- Film poster
- Directed by: Ted V. Mikels
- Screenplay by: Ted V. Mikels Steve Inhat
- Produced by: Ted V. Mikels
- Starring: Gary Clarke
- Cinematography: Basil Bradbury Ted V. Mikels
- Edited by: Ted V. Mikels
- Distributed by: Medallion Pictures (US)
- Release date: 1963;
- Running time: 80 minutes
- Country: United States
- Language: English
- Budget: $15,000

= Strike Me Deadly =

Strike Me Deadly is a 1963 American thriller film written and directed by Ted V. Mikels in his directorial debut, and starring Gary Clarke, Jeannine Riley, and Steve Ihnat. Its plot follows a man and his wife who, after witnessing a murder, are stalked by a killer in a forest during a raging storm.

Mikels later commented on the film: "My kids say it's the best picture I ever made."

==Plot==
A young couple on vacation see a hunter murder another and end up becoming the hunted.

==Cast==
- Gary Clarke as Jimmy Grant
- Jeannine Riley as Lori Grant
- Steve Ihnat as Al
- Gordon Mauser as Chuck

==Production==
The film was shot in 1959 in Bend, Oregon, where Mikels lived for a decade. He had moved there to direct community theatre, and found work as a stuntman on films like Tonka and Day of the Outlaw as well as making educational documentaries and short dramatic films. He self-financed his debut feature which was originally called Crosshair and then was retitled Strike Me Deadly. Mikels later said he sold everything he owned to make the movie and that it was far more representative of the types of films he wanted to make than the horror and sci fi he became famous for. His parents helped him finance the movie but they died in a car crash before it was completed.

Mikels met Steve Inhat through Gary Clarke. Mikels came up with the original script but Inhat made so many suggestions that Mikels liked, Inhat was given co credit as writer.
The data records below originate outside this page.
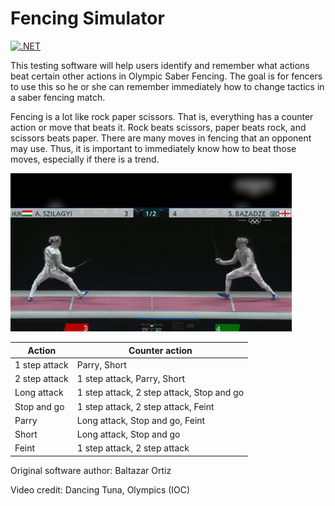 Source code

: # Fencing Simulator

[![.NET](https://github.com/baltazarO/Fencing/actions/workflows/dotnet.yml/badge.svg)](https://github.com/baltazarO/Fencing/actions/workflows/dotnet.yml)

This testing software will help users identify and remember what actions beat certain other actions in Olympic Saber Fencing. The goal is for fencers to use this so he or she can remember immediately how to change tactics in a saber fencing match.

Fencing is a lot like rock paper scissors. That is, everything has a counter action or move that beats it. Rock beats scissors, paper beats rock, and scissors beats paper. There are many moves in fencing that an opponent may use. Thus, it is important to immediately know how to beat those moves, especially if there is a trend.

<img src="SaberActionsQuiz\Documentation\parry.gif" width="450" />

| Action | Counter action |
| ------ | -------------- |
| 1 step attack | Parry, Short |
| 2 step attack | 1 step attack, Parry, Short |
| Long attack | 1 step attack, 2 step attack, Stop and go |
| Stop and go | 1 step attack, 2 step attack, Feint |
| Parry | Long attack, Stop and go, Feint |
| Short | Long attack, Stop and go |
| Feint | 1 step attack, 2 step attack |

Original software author: Baltazar Ortiz

Video credit: Dancing Tuna, Olympics (IOC)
Mikels said he "did everything" on the film, "even shot some of the scenes in it, shot the smoke jumpers getting into their gear and into the airplane. We had a lot of 4H bombers putting out fires, it was an exciting thing to do."

==Reception==
The film took a number of years to finish and be released. Mikels said the movie "could have done good things. It did play theaters and played television. It’s one of these things where you get into distribution and you never know what happens. I never knew what happened to it and I never got any money.... The big problem I had with that was that films were just starting to change over to color. I just couldn’t come up with the money to buy color film instead of black and white and that hurt." However the film helped launch the career of several of the cast and was admired by Wayne Rogers, who subsequently made three films with Mikels.